Am alleranstrengendsten war für Hector jedoch die Liebe. Nein, nicht die in seinem eigenen Leben, sondern im Leben all jener Menschen, die in seine Sprechstunde kamen. Die Liebe schien eine unerschöpfliche Quelle des Leidens zu sein.

Manche beklagten sich, überhaupt nichts von ihr abbekommen zu haben.

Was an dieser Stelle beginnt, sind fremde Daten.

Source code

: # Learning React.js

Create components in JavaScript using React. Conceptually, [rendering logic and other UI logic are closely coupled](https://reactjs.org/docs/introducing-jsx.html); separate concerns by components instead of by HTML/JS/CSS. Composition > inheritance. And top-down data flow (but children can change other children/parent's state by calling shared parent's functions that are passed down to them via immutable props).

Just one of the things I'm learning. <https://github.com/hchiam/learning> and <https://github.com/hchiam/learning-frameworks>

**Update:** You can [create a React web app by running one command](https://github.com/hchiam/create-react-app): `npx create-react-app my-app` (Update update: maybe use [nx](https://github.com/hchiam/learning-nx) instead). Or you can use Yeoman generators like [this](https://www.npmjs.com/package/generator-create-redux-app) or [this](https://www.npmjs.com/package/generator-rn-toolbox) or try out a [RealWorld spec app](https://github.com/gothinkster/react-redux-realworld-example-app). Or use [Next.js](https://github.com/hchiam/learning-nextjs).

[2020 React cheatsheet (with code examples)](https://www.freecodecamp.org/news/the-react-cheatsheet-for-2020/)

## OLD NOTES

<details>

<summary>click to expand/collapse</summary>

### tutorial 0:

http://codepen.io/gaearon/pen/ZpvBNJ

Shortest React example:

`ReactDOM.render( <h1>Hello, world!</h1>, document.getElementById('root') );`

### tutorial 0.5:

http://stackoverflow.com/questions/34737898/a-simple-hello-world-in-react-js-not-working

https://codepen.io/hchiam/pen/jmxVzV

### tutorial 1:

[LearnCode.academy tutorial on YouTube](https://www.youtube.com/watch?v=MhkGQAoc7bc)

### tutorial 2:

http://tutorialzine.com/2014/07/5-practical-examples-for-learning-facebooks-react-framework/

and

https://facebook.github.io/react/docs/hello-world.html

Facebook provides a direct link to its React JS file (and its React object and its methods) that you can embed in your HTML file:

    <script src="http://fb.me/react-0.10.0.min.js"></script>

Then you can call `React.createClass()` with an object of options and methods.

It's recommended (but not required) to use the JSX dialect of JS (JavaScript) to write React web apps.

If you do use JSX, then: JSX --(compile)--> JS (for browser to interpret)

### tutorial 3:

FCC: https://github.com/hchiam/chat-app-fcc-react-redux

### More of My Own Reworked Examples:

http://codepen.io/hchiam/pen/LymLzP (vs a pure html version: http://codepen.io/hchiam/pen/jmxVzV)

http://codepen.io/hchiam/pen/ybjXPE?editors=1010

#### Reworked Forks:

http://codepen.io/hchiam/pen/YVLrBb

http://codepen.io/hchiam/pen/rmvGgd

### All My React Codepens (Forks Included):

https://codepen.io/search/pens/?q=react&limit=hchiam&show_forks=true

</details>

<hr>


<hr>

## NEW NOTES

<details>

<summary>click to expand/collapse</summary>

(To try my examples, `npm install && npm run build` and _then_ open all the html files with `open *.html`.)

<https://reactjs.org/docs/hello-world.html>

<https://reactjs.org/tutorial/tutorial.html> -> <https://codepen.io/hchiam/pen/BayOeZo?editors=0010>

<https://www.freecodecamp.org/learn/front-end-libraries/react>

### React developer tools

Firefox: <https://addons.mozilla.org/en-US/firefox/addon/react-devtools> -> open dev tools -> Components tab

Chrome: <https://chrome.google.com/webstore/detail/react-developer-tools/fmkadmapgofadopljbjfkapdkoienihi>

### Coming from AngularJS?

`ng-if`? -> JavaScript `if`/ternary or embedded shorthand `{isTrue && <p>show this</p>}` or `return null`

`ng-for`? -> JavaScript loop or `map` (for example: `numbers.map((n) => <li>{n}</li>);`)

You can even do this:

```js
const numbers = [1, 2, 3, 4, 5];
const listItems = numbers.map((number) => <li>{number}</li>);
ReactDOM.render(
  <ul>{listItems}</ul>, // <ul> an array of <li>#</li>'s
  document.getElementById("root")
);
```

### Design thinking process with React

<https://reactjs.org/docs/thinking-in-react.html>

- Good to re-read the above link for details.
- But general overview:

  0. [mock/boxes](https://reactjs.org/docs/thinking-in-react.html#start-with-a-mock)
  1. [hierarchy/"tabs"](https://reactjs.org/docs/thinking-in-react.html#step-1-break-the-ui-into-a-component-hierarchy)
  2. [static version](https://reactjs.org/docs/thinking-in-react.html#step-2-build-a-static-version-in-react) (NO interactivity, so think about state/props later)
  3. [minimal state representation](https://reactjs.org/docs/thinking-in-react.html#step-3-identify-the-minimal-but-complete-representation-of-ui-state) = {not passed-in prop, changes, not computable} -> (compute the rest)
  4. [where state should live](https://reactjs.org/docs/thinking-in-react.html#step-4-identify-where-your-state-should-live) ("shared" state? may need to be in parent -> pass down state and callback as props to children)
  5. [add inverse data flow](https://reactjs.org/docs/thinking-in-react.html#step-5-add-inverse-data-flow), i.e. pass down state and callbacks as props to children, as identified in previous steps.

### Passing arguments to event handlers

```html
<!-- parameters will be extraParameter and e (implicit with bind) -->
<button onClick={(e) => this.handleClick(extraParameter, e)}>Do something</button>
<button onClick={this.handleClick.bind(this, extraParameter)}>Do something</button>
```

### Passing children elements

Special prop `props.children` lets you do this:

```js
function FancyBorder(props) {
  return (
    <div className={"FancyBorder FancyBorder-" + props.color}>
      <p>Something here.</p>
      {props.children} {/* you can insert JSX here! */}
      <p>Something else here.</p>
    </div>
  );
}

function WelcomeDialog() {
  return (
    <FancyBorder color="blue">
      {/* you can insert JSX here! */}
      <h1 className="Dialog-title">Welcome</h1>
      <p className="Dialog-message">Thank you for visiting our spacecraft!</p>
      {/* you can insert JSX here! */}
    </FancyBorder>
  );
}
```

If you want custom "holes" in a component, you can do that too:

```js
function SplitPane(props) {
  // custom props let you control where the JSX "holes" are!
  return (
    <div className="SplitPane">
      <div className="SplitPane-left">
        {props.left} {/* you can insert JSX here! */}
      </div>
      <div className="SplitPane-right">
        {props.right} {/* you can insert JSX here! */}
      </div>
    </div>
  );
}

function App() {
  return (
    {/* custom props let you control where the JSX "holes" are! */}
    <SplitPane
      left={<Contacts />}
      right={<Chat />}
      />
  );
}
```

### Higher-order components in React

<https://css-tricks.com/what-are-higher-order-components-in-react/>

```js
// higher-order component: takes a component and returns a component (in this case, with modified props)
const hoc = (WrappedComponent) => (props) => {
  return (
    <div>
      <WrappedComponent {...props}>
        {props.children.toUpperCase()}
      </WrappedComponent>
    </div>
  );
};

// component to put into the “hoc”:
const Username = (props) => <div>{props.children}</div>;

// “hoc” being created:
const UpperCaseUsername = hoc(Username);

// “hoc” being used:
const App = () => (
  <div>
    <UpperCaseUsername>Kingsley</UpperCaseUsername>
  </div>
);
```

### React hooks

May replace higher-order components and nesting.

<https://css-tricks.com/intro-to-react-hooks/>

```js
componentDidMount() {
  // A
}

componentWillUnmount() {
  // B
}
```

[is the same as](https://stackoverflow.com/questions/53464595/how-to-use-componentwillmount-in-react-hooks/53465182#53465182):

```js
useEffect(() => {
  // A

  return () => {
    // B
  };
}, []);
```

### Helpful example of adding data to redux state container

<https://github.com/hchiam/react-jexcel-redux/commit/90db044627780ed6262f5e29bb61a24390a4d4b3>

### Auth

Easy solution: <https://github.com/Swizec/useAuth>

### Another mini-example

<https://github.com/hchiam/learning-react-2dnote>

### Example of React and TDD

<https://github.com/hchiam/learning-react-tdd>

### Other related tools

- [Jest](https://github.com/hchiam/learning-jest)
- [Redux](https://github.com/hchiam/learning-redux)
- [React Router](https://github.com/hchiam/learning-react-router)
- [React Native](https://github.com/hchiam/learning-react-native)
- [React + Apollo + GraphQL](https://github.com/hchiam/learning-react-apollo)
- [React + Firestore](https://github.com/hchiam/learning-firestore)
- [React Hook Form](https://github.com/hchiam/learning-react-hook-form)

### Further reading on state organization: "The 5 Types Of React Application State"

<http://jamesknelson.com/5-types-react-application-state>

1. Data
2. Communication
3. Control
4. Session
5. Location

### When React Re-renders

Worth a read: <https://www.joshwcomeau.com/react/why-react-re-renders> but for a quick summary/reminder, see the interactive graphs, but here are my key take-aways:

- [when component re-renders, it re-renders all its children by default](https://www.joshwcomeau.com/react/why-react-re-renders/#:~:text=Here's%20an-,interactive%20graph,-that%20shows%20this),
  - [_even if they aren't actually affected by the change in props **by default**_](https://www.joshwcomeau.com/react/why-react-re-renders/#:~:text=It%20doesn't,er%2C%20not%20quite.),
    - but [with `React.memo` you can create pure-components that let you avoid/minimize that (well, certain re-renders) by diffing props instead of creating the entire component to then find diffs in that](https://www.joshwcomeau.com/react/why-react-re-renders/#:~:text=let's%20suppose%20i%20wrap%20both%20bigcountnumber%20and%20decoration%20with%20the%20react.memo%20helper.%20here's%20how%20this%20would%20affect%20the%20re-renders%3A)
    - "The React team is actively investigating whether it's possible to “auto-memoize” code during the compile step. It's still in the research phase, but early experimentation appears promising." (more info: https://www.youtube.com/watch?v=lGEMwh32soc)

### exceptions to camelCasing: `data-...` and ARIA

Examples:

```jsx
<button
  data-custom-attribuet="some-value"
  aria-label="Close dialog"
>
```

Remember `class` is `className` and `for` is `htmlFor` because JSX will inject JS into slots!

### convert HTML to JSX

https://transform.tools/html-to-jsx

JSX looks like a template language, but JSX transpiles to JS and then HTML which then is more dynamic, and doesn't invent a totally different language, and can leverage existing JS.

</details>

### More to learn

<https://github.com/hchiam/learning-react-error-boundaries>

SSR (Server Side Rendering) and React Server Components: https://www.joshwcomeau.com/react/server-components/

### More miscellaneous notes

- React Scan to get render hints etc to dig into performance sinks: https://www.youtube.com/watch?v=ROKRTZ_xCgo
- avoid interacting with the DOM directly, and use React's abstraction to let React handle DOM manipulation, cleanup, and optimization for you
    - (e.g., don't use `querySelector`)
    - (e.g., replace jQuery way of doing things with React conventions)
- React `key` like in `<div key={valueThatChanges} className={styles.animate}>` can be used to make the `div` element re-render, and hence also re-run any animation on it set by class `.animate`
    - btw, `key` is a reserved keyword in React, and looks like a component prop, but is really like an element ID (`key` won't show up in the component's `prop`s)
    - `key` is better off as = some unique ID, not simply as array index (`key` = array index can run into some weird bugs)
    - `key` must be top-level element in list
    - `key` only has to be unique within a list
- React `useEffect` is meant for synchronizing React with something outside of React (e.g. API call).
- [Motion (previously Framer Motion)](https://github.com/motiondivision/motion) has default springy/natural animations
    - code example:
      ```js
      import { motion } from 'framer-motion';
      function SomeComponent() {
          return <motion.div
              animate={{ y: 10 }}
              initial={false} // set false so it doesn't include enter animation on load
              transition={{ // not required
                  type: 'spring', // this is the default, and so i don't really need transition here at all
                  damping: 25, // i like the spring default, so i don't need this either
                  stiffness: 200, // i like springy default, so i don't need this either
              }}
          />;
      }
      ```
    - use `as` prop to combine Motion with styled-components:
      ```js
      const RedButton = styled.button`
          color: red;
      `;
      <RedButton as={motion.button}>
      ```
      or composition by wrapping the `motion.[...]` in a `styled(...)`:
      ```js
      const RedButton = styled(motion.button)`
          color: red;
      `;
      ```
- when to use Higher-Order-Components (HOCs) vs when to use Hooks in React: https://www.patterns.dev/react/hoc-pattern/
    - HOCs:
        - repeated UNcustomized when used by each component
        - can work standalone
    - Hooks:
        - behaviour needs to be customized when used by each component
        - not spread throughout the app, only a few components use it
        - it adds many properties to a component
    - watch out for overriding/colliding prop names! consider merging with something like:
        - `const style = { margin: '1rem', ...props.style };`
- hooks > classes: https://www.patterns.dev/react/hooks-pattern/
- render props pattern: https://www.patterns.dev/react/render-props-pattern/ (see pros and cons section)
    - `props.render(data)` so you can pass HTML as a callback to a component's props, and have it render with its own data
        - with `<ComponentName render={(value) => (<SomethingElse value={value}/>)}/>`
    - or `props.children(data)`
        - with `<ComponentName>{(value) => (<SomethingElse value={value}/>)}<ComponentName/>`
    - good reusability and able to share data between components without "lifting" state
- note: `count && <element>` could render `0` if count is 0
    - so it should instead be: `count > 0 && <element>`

»Herr Doktor, ich langweile mich im Leben und fühle mich so traurig. Wie gern wäre ich verliebt und wüßte, daß mich jemand liebt! Ich habe den Eindruck, Liebe gibt es nur für die anderen, aber für mich nicht.«

Solche Reden führte beispielsweise Anne-Marie. Als sie gefragt hatte, was der chinesische Satz bedeute, hatte Hector sie aufmerksam betrachtet.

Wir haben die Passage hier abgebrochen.